[Data supplied Boundary: Start]

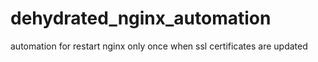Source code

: # dehydrated_nginx_automation
automation for restart nginx only once when ssl certificates are updated
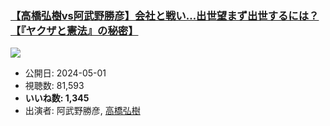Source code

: ### [【高橋弘樹vs阿武野勝彦】会社と戦い…出世望まず出世するには？【『ヤクザと憲法』の秘密】](https://www.youtube.com/watch?v=43IRW90C4Bs)
[![](https://img.youtube.com/vi/43IRW90C4Bs/sddefault.jpg)](https://www.youtube.com/watch?v=43IRW90C4Bs)
-   公開日: 2024-05-01
-   視聴数: 81,593
-   **いいね数: 1,345**
-   出演者: 阿武野勝彦, [高橋弘樹](/rehacq_fan/people/高橋弘樹 "wikilink")
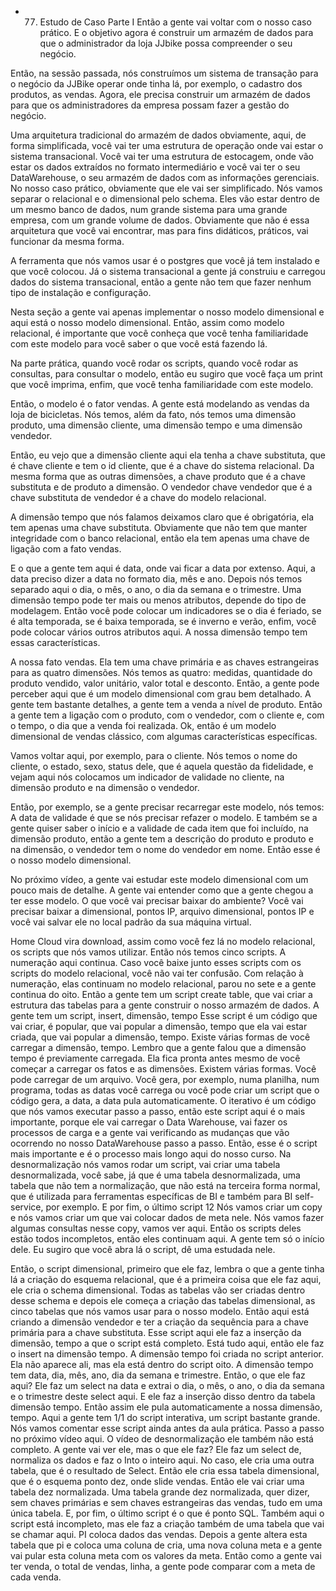 - 77. Estudo de Caso Parte I
Então a gente vai voltar com o nosso caso prático.
E o objetivo agora é construir um armazém de dados para que o administrador da loja JJbike possa compreender o seu negócio.

Então, na sessão passada, nós construímos um sistema de transação para o negócio da JJBike operar onde tinha lá, por exemplo, o cadastro dos produtos, as vendas. Agora, ele precisa construir um armazém de dados para que os administradores da empresa possam fazer a gestão do negócio.

Uma arquitetura tradicional do armazém de dados obviamente, aqui, de forma simplificada, você vai ter uma estrutura de operação onde vai estar o sistema transacional.
Você vai ter uma estrutura de estocagem, onde vão estar os dados extraídos no formato intermediário e você vai ter o seu DataWarehouse, o seu armazém de dados com as informações gerenciais.
No nosso caso prático, obviamente que ele vai ser simplificado. Nós vamos separar o relacional e o dimensional pelo schema. Eles vão estar dentro de um mesmo banco de dados, num grande sistema para uma grande empresa, com um grande volume de dados. Obviamente que não é essa arquitetura que você vai encontrar, mas para fins didáticos, práticos, vai funcionar da mesma forma.

A ferramenta que nós vamos usar é o postgres que você já tem instalado e que você colocou. Já o sistema transacional a gente já construiu e carregou dados do sistema transacional, então a gente não tem que fazer nenhum tipo de instalação e configuração.

Nesta seção a gente vai apenas implementar o nosso modelo dimensional e aqui está o nosso modelo dimensional. Então, assim como modelo relacional, é importante que você conheça que você tenha familiaridade com este modelo para você saber o que você está fazendo lá.

Na parte prática, quando você rodar os scripts, quando você rodar as consultas, para consultar o modelo, então eu sugiro que você faça um print que você imprima, enfim, que você tenha familiaridade com este modelo.

Então, o modelo é o fator vendas. A gente está modelando as vendas da loja de bicicletas. Nós temos, além da fato, nós temos uma dimensão produto, uma dimensão cliente, uma dimensão tempo e uma dimensão vendedor.

Então, eu vejo que a dimensão cliente aqui ela tenha a chave substituta, que é chave cliente e tem o id cliente, que é a chave do sistema relacional. Da mesma forma que as outras dimensões, a chave produto que é a chave substituta e de produto a dimensão. O vendedor chave vendedor que é a chave substituta de vendedor é a chave do modelo relacional.

A dimensão tempo que nós falamos deixamos claro que é obrigatória, ela tem apenas uma chave substituta. Obviamente que não tem que manter integridade com o banco relacional, então ela tem apenas uma chave de ligação com a fato vendas.

E o que a gente tem aqui é data, onde vai ficar a data por extenso. Aqui, a data preciso dizer a data no formato dia, mês e ano. Depois nós temos separado aqui o dia, o mês, o ano, o dia da semana e o trimestre.
Uma dimensão tempo pode ter mais ou menos atributos, depende do tipo de modelagem. Então você pode colocar um indicadores se o dia é feriado, se é alta temporada, se é baixa temporada, se é inverno e verão, enfim, você pode colocar vários outros atributos aqui. A nossa dimensão tempo tem essas características.

A nossa fato vendas. Ela tem uma chave primária e as chaves estrangeiras para as quatro dimensões. Nós temos as quatro: medidas, quantidade do produto vendido, valor unitário, valor total e desconto.
Então, a gente pode perceber aqui que é um modelo dimensional com grau bem detalhado. A gente tem bastante detalhes, a gente tem a venda a nível de produto. Então a gente tem a ligação com o produto, com o vendedor, com o cliente e, com o tempo, o dia que a venda foi realizada. Ok, então é um modelo dimensional de vendas clássico, com algumas características específicas.

Vamos voltar aqui, por exemplo, para o cliente.
Nós temos o nome do cliente, o estado, sexo, status dele, que é aquela questão da fidelidade, e vejam aqui nós colocamos um indicador de validade no cliente, na dimensão produto e na dimensão o vendedor.

Então, por exemplo, se a gente precisar recarregar este modelo, nós temos: 
A data de validade é que se nós precisar refazer o modelo. E também se a gente quiser saber o início e a validade de cada item que foi incluído, na dimensão produto, então a gente tem a descrição do produto e produto e na dimensão, o vendedor tem o nome do vendedor em nome.
Então esse é o nosso modelo dimensional.


No próximo vídeo, a gente vai estudar este modelo dimensional com um pouco mais de detalhe. A gente vai entender como que a gente chegou a ter esse modelo.
O que você vai precisar baixar do ambiente? Você vai precisar baixar a dimensional, pontos IP, arquivo dimensional, pontos IP e você vai salvar ele no local padrão da sua máquina virtual.

Home Cloud vira download, assim como você fez lá no modelo relacional, os scripts que nós vamos utilizar.
Então nós temos cinco scripts.
A numeração aqui continua. Caso você baixe junto esses scripts com os scripts do modelo relacional, você não vai ter confusão.
Com relação à numeração, elas continuam no modelo relacional, parou no sete e a gente continua do oito.
Então a gente tem um script create table, que vai criar a estrutura das tabelas para a gente construir o nosso armazém de dados.
A gente tem um script, insert, dimensão, tempo Esse script é um código que vai criar, é popular, que vai popular a dimensão, tempo que ela vai estar criada, que vai popular a dimensão, tempo. Existe várias formas de você carregar a dimensão, tempo. Lembro que a gente falou que a dimensão tempo é previamente carregada. Ela fica pronta antes mesmo de você começar a carregar os fatos e as dimensões. Existem várias formas. Você pode carregar de um arquivo. Você gera, por exemplo, numa planilha, num programa, todas as datas você carrega ou você pode criar um script que o código gera, a data, a data pula automaticamente.
O iterativo é um código que nós vamos executar passo a passo, então este script aqui é o mais importante, porque ele vai carregar o Data Warehouse, vai fazer os processos de carga e a gente vai verificando as mudanças que vão ocorrendo no nosso DataWarehouse passo a passo. Então, esse é o script mais importante e é o processo mais longo aqui do nosso curso.
Na desnormalização nós vamos rodar um script, vai criar uma tabela desnormalizada, você sabe, já que é uma tabela desnormalizada, uma tabela que não tem a normalização, que não está na terceira forma normal, que é utilizada para ferramentas específicas de BI e também para BI self-service, por exemplo. E por fim, o último script 12 Nós vamos criar um copy e nós vamos criar um que vai colocar dados de meta nele. Nós vamos fazer algumas consultas nesse copy, vamos ver aqui. Então os scripts deles estão todos incompletos, então eles continuam aqui. A gente tem só o início dele.
Eu sugiro que você abra lá o script, dê uma estudada nele.

Então, o script dimensional, primeiro que ele faz, lembra o que a gente tinha lá a criação do esquema relacional, que é a primeira coisa que ele faz aqui, ele cria o schema dimensional. Todas as tabelas vão ser criadas dentro desse schema e depois ele começa a criação das tabelas dimensional, as cinco tabelas que nós vamos usar para o nosso modelo.
Então aqui está criando a dimensão vendedor e ter a criação da sequência para a chave primária para a chave substituta.
Esse script aqui ele faz a inserção da dimensão, tempo a que o script está completo.
Está tudo aqui, então ele faz o insert na dimensão tempo. A dimensão tempo foi criada no script anterior. Ela não aparece ali, mas ela está dentro do script oito.
A dimensão tempo tem data, dia, mês, ano, dia da semana e trimestre.
Então, o que ele faz aqui? Ele faz um select na data e extrai o dia, o mês, o ano, o dia da semana e o trimestre deste select aqui. E ele faz a inserção disso dentro da tabela dimensão tempo.
Então assim ele pula automaticamente a nossa dimensão, tempo.
Aqui a gente tem 1/1 do script interativa, um script bastante grande.
Nós vamos comentar esse script ainda antes da aula prática.
Passo a passo no próximo vídeo aqui.
O vídeo de desnormalização ele também não está completo.
A gente vai ver ele, mas o que ele faz?
Ele faz um select de, normaliza os dados e faz o Into o inteiro aqui.
No caso, ele cria uma outra tabela, que é o resultado de Select.
Então ele cria essa tabela dimensional, que é o esquema ponto dez, onde slide vendas.
Então ele vai criar uma tabela dez normalizada.
Uma tabela grande dez normalizada, quer dizer, sem chaves primárias e sem chaves estrangeiras das vendas, tudo em uma única tabela.
E, por fim, o último script é o que é ponto SQL.
Também aqui o script está incompleto, mas ele faz a criação também de uma tabela que vai se chamar aqui.
PI coloca dados das vendas.
Depois a gente altera esta tabela que pi e coloca uma coluna de cria, uma nova coluna meta e a gente vai pular esta coluna meta com os valores da meta.
Então como a gente vai ter venda, o total de vendas, linha, a gente pode comparar com a meta de cada venda.
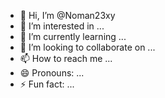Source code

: - 👋 Hi, I’m @Noman23xy
- 👀 I’m interested in ...
- 🌱 I’m currently learning ...
- 💞️ I’m looking to collaborate on ...
- 📫 How to reach me ...
- 😄 Pronouns: ...
- ⚡ Fun fact: ...

<!---
Noman23xy/Noman23xy is a ✨ special ✨ repository because its `README.md` (this file) appears on your GitHub profile.
You can click the Preview link to take a look at your changes.
--->
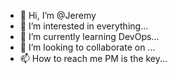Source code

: - 👋 Hi, I’m @Jeremy
- 👀 I’m interested in everything...
- 🌱 I’m currently learning DevOps...
- 💞️ I’m looking to collaborate on ...
- 📫 How to reach me PM is the key...

<!---
JJC3483/JJC3483 is a ✨ special ✨ repository because its `README.md` (this file) appears on your GitHub profile.
You can click the Preview link to take a look at your changes.
--->
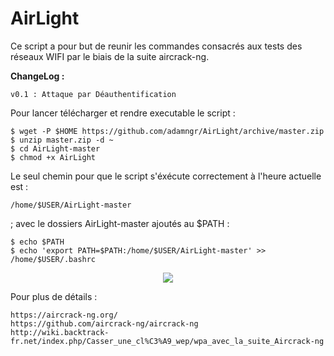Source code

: # AirLight

Ce script a pour but de reunir les commandes consacrés aux tests des réseaux WIFI par le biais de la suite aircrack-ng. 

<b> ChangeLog : </b>

    v0.1 : Attaque par Déauthentification 

Pour lancer télécharger et rendre executable le script :

    $ wget -P $HOME https://github.com/adamngr/AirLight/archive/master.zip
    $ unzip master.zip -d ~
    $ cd AirLight-master
    $ chmod +x AirLight

Le seul chemin pour que le script s'éxécute correctement à l'heure actuelle est : 

    /home/$USER/AirLight-master 

; avec le dossiers AirLight-master ajoutés au $PATH :
    
    $ echo $PATH
    $ echo 'export PATH=$PATH:/home/$USER/AirLight-master' >> /home/$USER/.bashrc

<p align="center">
  <img src="https://image.noelshack.com/fichiers/2018/25/1/1529323468-capture-du-2018-06-18-14-03-44.png">
</p>

Pour plus de détails :

    https://aircrack-ng.org/
    https://github.com/aircrack-ng/aircrack-ng
    http://wiki.backtrack-fr.net/index.php/Casser_une_cl%C3%A9_wep/wpa_avec_la_suite_Aircrack-ng
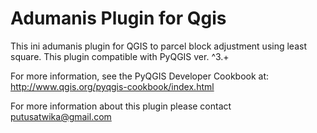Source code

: # Adumanis Plugin for Qgis 
This ini adumanis plugin for QGIS to parcel block adjustment using least square.
This plugin compatible with PyQGIS ver. ^3.+

For more information, see the PyQGIS Developer Cookbook at:
http://www.qgis.org/pyqgis-cookbook/index.html

For more information about this plugin please contact putusatwika@gmail.com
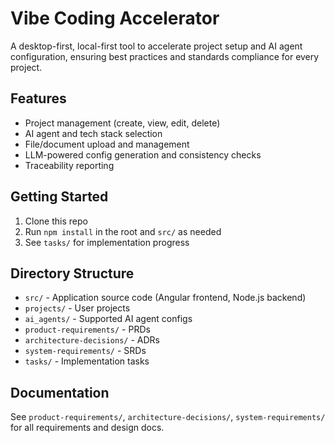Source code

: # Vibe Coding Accelerator

A desktop-first, local-first tool to accelerate project setup and AI agent configuration, ensuring best practices and standards compliance for every project.

## Features
- Project management (create, view, edit, delete)
- AI agent and tech stack selection
- File/document upload and management
- LLM-powered config generation and consistency checks
- Traceability reporting

## Getting Started
1. Clone this repo
2. Run `npm install` in the root and `src/` as needed
3. See `tasks/` for implementation progress

## Directory Structure
- `src/` - Application source code (Angular frontend, Node.js backend)
- `projects/` - User projects
- `ai_agents/` - Supported AI agent configs
- `product-requirements/` - PRDs
- `architecture-decisions/` - ADRs
- `system-requirements/` - SRDs
- `tasks/` - Implementation tasks

## Documentation
See `product-requirements/`, `architecture-decisions/`, `system-requirements/` for all requirements and design docs.
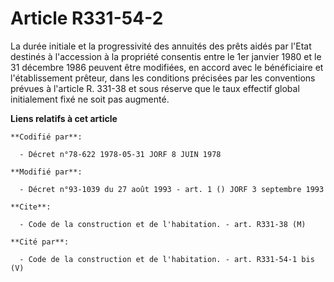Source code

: # Article R331-54-2

La durée initiale et la progressivité des annuités des prêts aidés par l'Etat destinés à l'accession à la propriété consentis
entre le 1er janvier 1980 et le 31 décembre 1986 peuvent être modifiées, en accord avec le bénéficiaire et l'établissement
prêteur, dans les conditions précisées par les conventions prévues à l'article R. 331-38 et sous réserve que le taux effectif
global initialement fixé ne soit pas augmenté.

**Liens relatifs à cet article**

	**Codifié par**:

	  - Décret n°78-622 1978-05-31 JORF 8 JUIN 1978

	**Modifié par**:

	  - Décret n°93-1039 du 27 août 1993 - art. 1 () JORF 3 septembre 1993

	**Cite**:

	  - Code de la construction et de l'habitation. - art. R331-38 (M)

	**Cité par**:

	  - Code de la construction et de l'habitation. - art. R331-54-1 bis (V)
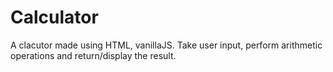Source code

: # Calculator

A clacutor made using HTML, vanillaJS. Take user input, perform arithmetic operations and return/display the result.
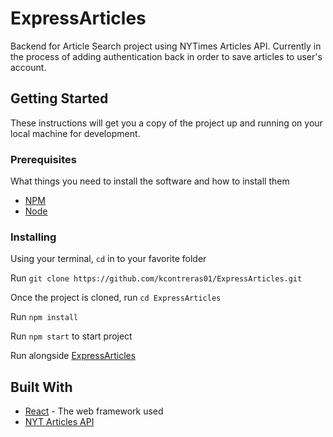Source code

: # ExpressArticles

Backend for Article Search project using NYTimes Articles API. Currently in the process of adding authentication back in order to save articles to user's account.

## Getting Started

These instructions will get you a copy of the project up and running on your local machine for development.

### Prerequisites

What things you need to install the software and how to install them

* [NPM](https://www.npmjs.com/)
* [Node](https://nodejs.org/en/)

### Installing

Using your terminal, `cd` in to your favorite folder

Run `git clone https://github.com/kcontreras01/ExpressArticles.git`

Once the project is cloned, run `cd ExpressArticles`

Run `npm install`

Run `npm start` to start project

Run alongside [ExpressArticles](https://github.com/kcontreras01/ExpressArticles)

## Built With

* [React](https://reactjs.org/) - The web framework used
* [NYT Articles API](https://developer.nytimes.com/docs/articlesearch-product/1/overview)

[Data supplied Boundary: End]

Description of the task:
Every line from the line containing "Então nós temos cinco scripts." through the line containing "Então a gente tem um" in the records above must be retyped exactly. Leave out the rest.

Task result:
Então nós temos cinco scripts.
A numeração aqui continua. Caso você baixe junto esses scripts com os scripts do modelo relacional, você não vai ter confusão.
Com relação à numeração, elas continuam no modelo relacional, parou no sete e a gente continua do oito.
Então a gente tem um script create table, que vai criar a estrutura das tabelas para a gente construir o nosso armazém de dados.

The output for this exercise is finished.